WHAT YOU NEED TO DO:
Take the line containing "### Connections" and every line after it in the data below, and print them exactly as given, with nothing else.

MATERIAL FOR THE TASK:
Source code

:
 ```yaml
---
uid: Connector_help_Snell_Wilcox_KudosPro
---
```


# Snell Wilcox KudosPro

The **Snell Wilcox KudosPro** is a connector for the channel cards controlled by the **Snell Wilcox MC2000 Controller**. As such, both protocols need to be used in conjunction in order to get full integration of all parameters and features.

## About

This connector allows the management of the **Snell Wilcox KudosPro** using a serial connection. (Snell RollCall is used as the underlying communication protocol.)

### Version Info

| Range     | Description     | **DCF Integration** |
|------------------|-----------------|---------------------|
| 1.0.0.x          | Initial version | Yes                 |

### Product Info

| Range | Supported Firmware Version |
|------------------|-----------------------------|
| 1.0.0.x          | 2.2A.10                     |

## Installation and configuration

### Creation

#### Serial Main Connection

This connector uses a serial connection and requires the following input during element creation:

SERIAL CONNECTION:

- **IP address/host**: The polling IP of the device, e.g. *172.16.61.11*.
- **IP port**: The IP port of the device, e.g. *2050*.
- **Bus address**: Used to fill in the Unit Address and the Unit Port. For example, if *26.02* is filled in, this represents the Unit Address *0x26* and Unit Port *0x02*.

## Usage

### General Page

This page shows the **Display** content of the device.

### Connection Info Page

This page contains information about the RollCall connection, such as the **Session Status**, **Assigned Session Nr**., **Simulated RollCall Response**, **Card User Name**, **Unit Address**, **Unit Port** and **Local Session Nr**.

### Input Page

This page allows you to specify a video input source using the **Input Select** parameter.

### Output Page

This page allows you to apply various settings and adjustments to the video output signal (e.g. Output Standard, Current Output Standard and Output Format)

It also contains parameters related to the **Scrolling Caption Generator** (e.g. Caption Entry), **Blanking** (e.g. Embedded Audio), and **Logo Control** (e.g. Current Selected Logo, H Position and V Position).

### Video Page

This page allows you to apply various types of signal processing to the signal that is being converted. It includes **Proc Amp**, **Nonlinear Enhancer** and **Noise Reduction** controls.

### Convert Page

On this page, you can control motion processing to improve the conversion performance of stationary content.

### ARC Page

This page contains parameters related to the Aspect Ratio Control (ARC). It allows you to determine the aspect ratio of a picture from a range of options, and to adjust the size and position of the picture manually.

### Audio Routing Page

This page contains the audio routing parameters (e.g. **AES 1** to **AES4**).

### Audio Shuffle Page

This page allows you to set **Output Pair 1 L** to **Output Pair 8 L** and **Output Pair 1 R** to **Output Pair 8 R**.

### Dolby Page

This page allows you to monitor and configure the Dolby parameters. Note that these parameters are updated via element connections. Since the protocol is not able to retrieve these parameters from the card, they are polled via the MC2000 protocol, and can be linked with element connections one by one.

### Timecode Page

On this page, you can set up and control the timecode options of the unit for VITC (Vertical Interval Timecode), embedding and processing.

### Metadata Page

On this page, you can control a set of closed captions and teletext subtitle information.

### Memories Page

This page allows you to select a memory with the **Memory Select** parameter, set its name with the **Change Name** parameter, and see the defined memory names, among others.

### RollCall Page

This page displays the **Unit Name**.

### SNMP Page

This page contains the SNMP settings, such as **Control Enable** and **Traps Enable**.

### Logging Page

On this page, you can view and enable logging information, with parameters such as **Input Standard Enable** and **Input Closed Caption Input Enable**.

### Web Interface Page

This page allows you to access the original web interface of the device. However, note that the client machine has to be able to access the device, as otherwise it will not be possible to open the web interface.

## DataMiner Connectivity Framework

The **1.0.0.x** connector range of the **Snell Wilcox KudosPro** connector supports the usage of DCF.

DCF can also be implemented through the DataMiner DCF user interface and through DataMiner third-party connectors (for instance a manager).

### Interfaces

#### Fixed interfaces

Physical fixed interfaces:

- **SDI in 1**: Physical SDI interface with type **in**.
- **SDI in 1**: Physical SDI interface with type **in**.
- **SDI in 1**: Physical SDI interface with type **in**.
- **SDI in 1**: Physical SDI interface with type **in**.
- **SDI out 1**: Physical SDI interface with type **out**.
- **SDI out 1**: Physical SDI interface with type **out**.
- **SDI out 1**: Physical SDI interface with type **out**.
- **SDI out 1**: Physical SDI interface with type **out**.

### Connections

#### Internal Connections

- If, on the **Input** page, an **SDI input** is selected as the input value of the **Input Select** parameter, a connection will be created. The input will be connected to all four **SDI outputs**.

WRITTEN RESPONSE:
### Connections

#### Internal Connections

- If, on the **Input** page, an **SDI input** is selected as the input value of the **Input Select** parameter, a connection will be created. The input will be connected to all four **SDI outputs**.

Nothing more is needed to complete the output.